KUNDUZ/KABUL, Afghanistan (Reuters) - Seven U.S. military trainers were wounded on Sunday when a grenade was thrown at their base in northern Afghanistan, police said, as anti-Western fury deepened over the burning of the Koran at a NATO base.
Despite an apology from U.S. President Barack Obama, riots raged across the country for a sixth day on Sunday against the desecration of the Muslim holy book at a NATO air base at Bagram. Some protesters hoisted the white Taliban flag.
The Afghan Interior Ministry identified one of its employees as a suspect in the fatal shooting of two U.S. officers in its headquarters a day earlier, an attack that prompted NATO to recall its staff from ministries.
One civilian was killed, 15 more were wounded and three policemen injured in riots near the NATO base in northern Kunduz province, where the blast that wounded the Americans took place, regional police chief Samihullah Qatra told reporters.
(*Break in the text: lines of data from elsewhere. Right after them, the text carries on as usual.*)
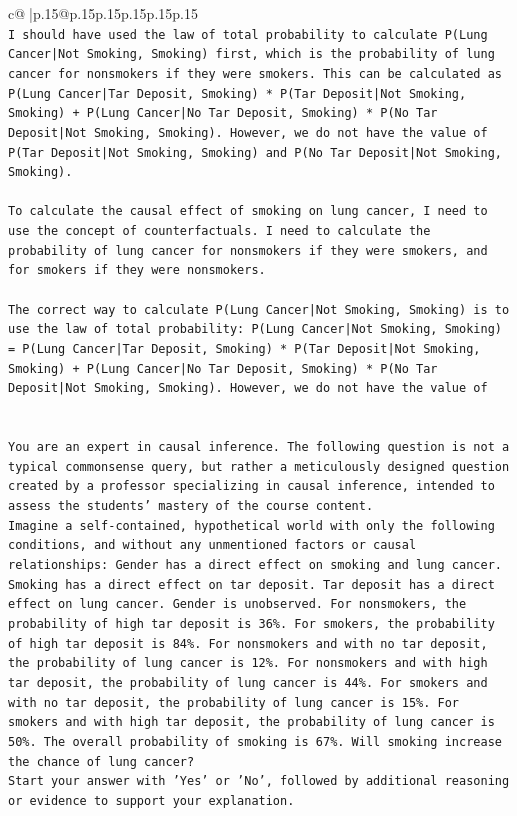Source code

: \documentclass{article}
\begin{document}
{\begin{supertabular}{c@{$\;$}|p{.15\linewidth}@{}p{.15\linewidth}p{.15\linewidth}p{.15\linewidth}p{.15\linewidth}p{.15\linewidth}}
{{{\\ 
\texttt{I should have used the law of total probability to calculate P(Lung Cancer|Not Smoking, Smoking) first, which is the probability of lung cancer for nonsmokers if they were smokers. This can be calculated as P(Lung Cancer|Tar Deposit, Smoking) * P(Tar Deposit|Not Smoking, Smoking) + P(Lung Cancer|No Tar Deposit, Smoking) * P(No Tar Deposit|Not Smoking, Smoking). However, we do not have the value of P(Tar Deposit|Not Smoking, Smoking) and P(No Tar Deposit|Not Smoking, Smoking). } \\
\\ 
\texttt{To calculate the causal effect of smoking on lung cancer, I need to use the concept of counterfactuals. I need to calculate the probability of lung cancer for nonsmokers if they were smokers, and for smokers if they were nonsmokers. } \\
\\ 
\texttt{The correct way to calculate P(Lung Cancer|Not Smoking, Smoking) is to use the law of total probability: P(Lung Cancer|Not Smoking, Smoking) = P(Lung Cancer|Tar Deposit, Smoking) * P(Tar Deposit|Not Smoking, Smoking) + P(Lung Cancer|No Tar Deposit, Smoking) * P(No Tar Deposit|Not Smoking, Smoking). However, we do not have the value of} \\
\\ 
\\ 
\texttt{You are an expert in causal inference. The following question is not a typical commonsense query, but rather a meticulously designed question created by a professor specializing in causal inference, intended to assess the students' mastery of the course content.} \\
\texttt{Imagine a self{-}contained, hypothetical world with only the following conditions, and without any unmentioned factors or causal relationships: Gender has a direct effect on smoking and lung cancer. Smoking has a direct effect on tar deposit. Tar deposit has a direct effect on lung cancer. Gender is unobserved. For nonsmokers, the probability of high tar deposit is 36\%. For smokers, the probability of high tar deposit is 84\%. For nonsmokers and with no tar deposit, the probability of lung cancer is 12\%. For nonsmokers and with high tar deposit, the probability of lung cancer is 44\%. For smokers and with no tar deposit, the probability of lung cancer is 15\%. For smokers and with high tar deposit, the probability of lung cancer is 50\%. The overall probability of smoking is 67\%. Will smoking increase the chance of lung cancer?} \\
\texttt{Start your answer with 'Yes' or 'No', followed by additional reasoning or evidence to support your explanation.} \\
            }
        }
    }
     \\ \\


\end{supertabular}}
\end{document}
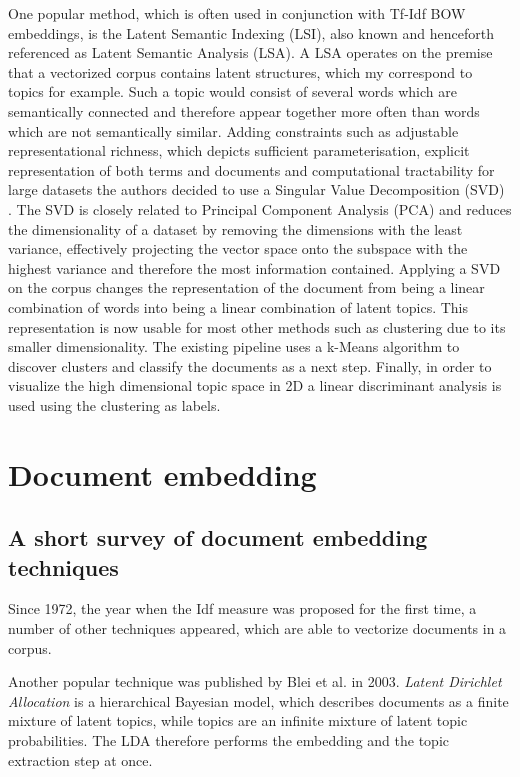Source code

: One popular method, which is often used in conjunction with Tf-Idf BOW embeddings, is the Latent Semantic Indexing (LSI), also known and henceforth referenced as Latent Semantic Analysis (LSA). A LSA operates on the premise that a vectorized corpus contains latent structures, which my correspond to topics for example. Such a topic would consist of several words which are semantically connected and therefore appear together more often than words which are not semantically similar. Adding constraints such as adjustable representational richness, which depicts sufficient parameterisation, explicit representation of both terms and documents and computational tractability for large datasets the authors decided to use a Singular Value Decomposition (SVD) \cite{deerwesterIndexingLatentSemantic}. The SVD is closely related to Principal Component Analysis (PCA) and reduces the dimensionality of a dataset by removing the dimensions with the least variance, effectively projecting the vector space onto the subspace with the highest variance and therefore the most information contained. Applying a SVD on the corpus changes the representation of the document from being a linear combination of words into being a linear combination of latent topics. This representation is now usable for most other methods such as clustering due to its smaller dimensionality. The existing pipeline uses a k-Means algorithm to discover clusters and classify the documents as a next step. Finally, in order to visualize the high dimensional topic space in 2D a linear discriminant analysis is used using the clustering as labels.  


\section{Document embedding}

\subsection{A short survey of document embedding techniques}
Since 1972, the year when the Idf measure was proposed for the first time, \cite{robertsonUnderstandingInverseDocument2004} a number of other techniques appeared, which are able to vectorize documents in a corpus.

Another popular technique was published by Blei et al. \cite{bleiLatentDirichletAllocation2003} in 2003. \textit{Latent Dirichlet Allocation} is a hierarchical Bayesian model, which describes documents as a finite mixture of latent topics, while topics are an infinite mixture of latent topic probabilities. The LDA therefore performs the embedding and the topic extraction step at once.

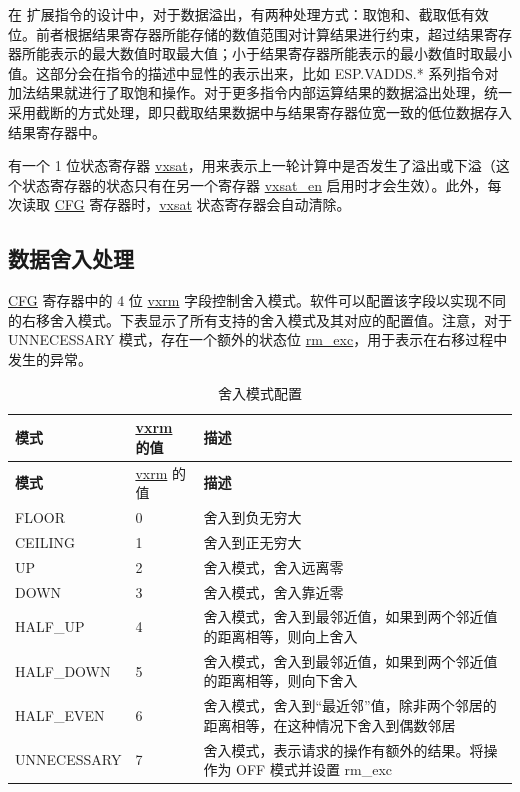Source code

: \documentclass[main\_\_CN.tex]{subfiles}
\begin{document}
在 \chipname{} 扩展指令的设计中，对于数据溢出，有两种处理方式：取饱和、截取低有效位。前者根据结果寄存器所能存储的数值范围对计算结果进行约束，超过结果寄存器所能表示的最大数值时取最大值；小于结果寄存器所能表示的最小数值时取最小值。这部分会在指令的描述中显性的表示出来，比如 ESP.VADDS.* 系列指令对加法结果就进行了取饱和操作。对于更多指令内部运算结果的数据溢出处理，统一采用截断的方式处理，即只截取结果数据中与结果寄存器位宽一致的低位数据存入结果寄存器中。

有一个 1 位状态寄存器 \hyperref[vxsat]{vxsat}，用来表示上一轮计算中是否发生了溢出或下溢（这个状态寄存器的状态只有在另一个寄存器 \hyperref[vxsat_en]{vxsat\_en} 启用时才会生效）。此外，每次读取 \hyperref[regdesc:ESPCFG]{CFG} 寄存器时，\hyperref[vxsat]{vxsat} 状态寄存器会自动清除。



\subsection{数据舍入处理}

\hyperref[regdesc:ESPCFG]{CFG} 寄存器中的 4 位 \hyperref[vxrm]{vxrm} 字段控制舍入模式。软件可以配置该字段以实现不同的右移舍入模式。下表显示了所有支持的舍入模式及其对应的配置值。注意，对于 UNNECESSARY 模式，存在一个额外的状态位 \hyperref[rm_exc]{rm\_exc}，用于表示在右移过程中发生的异常。

\begin{longtable}[c]{|l|l|m{10cm}|}
    \caption{舍入模式配置}
    \label{tab:ESP-rounding-mode-config}\\
    \hline
    \rowcolor{lightgray}
    \textbf{模式} & \hyperref[vxrm]{vxrm} 的值 & \textbf{描述} \\\hline
    \endfirsthead
    \rowcolor{lightgray}
    \textbf{模式} & \hyperref[vxrm]{vxrm} 的值 & \textbf{描述} \\\hline
    \endhead
    \endfoot

FLOOR & 0 & 舍入到负无穷大 \\\hline

CEILING & 1 & 舍入到正无穷大 \\\hline

UP & 2 & 舍入模式，舍入远离零 \\\hline

DOWN & 3 & 舍入模式，舍入靠近零 \\\hline

HALF\_UP & 4 & 舍入模式，舍入到最邻近值，如果到两个邻近值的距离相等，则向上舍入 \\\hline

HALF\_DOWN & 5 & 舍入模式，舍入到最邻近值，如果到两个邻近值的距离相等，则向下舍入 \\\hline

HALF\_EVEN & 6 & 舍入模式，舍入到“最近邻”值，除非两个邻居的距离相等，在这种情况下舍入到偶数邻居 \\\hline

UNNECESSARY & 7 & 舍入模式，表示请求的操作有额外的结果。将操作为 OFF 模式并设置 rm\_exc \\\hline

    \end{longtable}
\end{document}
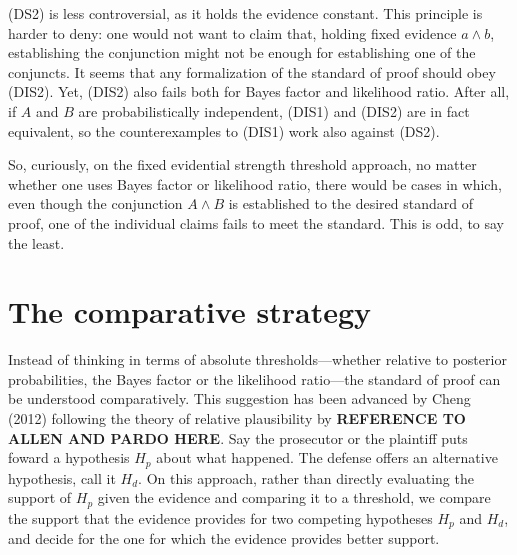 \documentclass[
  10pt,
  dvipsnames,enabledeprecatedfontcommands]{scrartcl}
\newcommand{\et}{\wedge}
\begin{document}
(DS2) is less controversial, as it holds the evidence constant. This
principle is harder to deny: one would not want to claim that, holding
fixed evidence \(a\wedge b\), establishing the conjunction might not be
enough for establishing one of the conjuncts. It seems that any
formalization of the standard of proof should obey (DIS2). Yet, (DIS2)
also fails both for Bayes factor and likelihood ratio. After all, if
\(A\) and \(B\) are probabilistically independent, (DIS1) and (DIS2) are
in fact equivalent, so the counterexamples to (DIS1) work also against
(DS2).

So, curiously, on the fixed evidential strength threshold approach, no
matter whether one uses Bayes factor or likelihood ratio, there would be
cases in which, even though the conjunction \(A\et B\) is established to
the desired standard of proof, one of the individual claims fails to
meet the standard. This is odd, to say the least.



\hypertarget{the-comparative-strategy}{%
\section{The comparative strategy}\label{the-comparative-strategy}}

Instead of thinking in terms of absolute thresholds---whether relative
to posterior probabilities, the Bayes factor or the likelihood
ratio---the standard of proof can be understood comparatively. This
suggestion has been advanced by Cheng (2012) following the theory of
relative plausibility by
\textbf{REFERENCE TO ALLEN AND PARDO HERE}. Say the
prosecutor or the plaintiff puts foward a hypothesis \(H_p\) about what
happened. The defense offers an alternative hypothesis, call it \(H_d\).
On this approach, rather than directly evaluating the support of \(H_p\)
given the evidence and comparing it to a threshold, we compare the
support that the evidence provides for two competing hypotheses \(H_p\)
and \(H_d\), and decide for the one for which the evidence provides
better support.
\end{document}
NATO confirmed there had been an explosion outside one of its bases in northern Afghanistan, but declined to comment on casualties.
The protests have killed 30 people and wounded 200, including two other U.S. troops who were shot dead by an Afghan soldier who joined rallies in the country’s east.
The Koran burnings could make it far harder for NATO forces to win the trust of the Afghan public as they try to stabilize the country ahead of the withdrawal of foreign combat troops at the end of 2014.
Afghan security sources identified Abdul Saboor, a 25-year-old police intelligence officer, as a suspect in the shooting of the Americans at close range inside the Interior Ministry.
In a statement to media, the ministry said: “An employee has been identified as a suspect and he has now fled. The Interior Ministry is trying to arrest the suspected individual.”
NATO is supposed to be moving away from a combat role to an advise-and-assist mission as early as next year. That will require NATO to place more staff in Kabul’s ministries.
CCTV footage showed that Saboor had access to the Command and Control Centre, tucked deep inside the ministry, where the slain Americans were found, security officials told Reuters on condition of anonymity.
The Taliban took responsibility for the attack, saying it was in retaliation for the burning of the Korans.
Afghan President Hamid Karzai repeated his plea for calm and restraint. “It is time to regain and preserve our calm, and not allow our enemies to misuse it,” he told reporters, referring to the nationwide violence.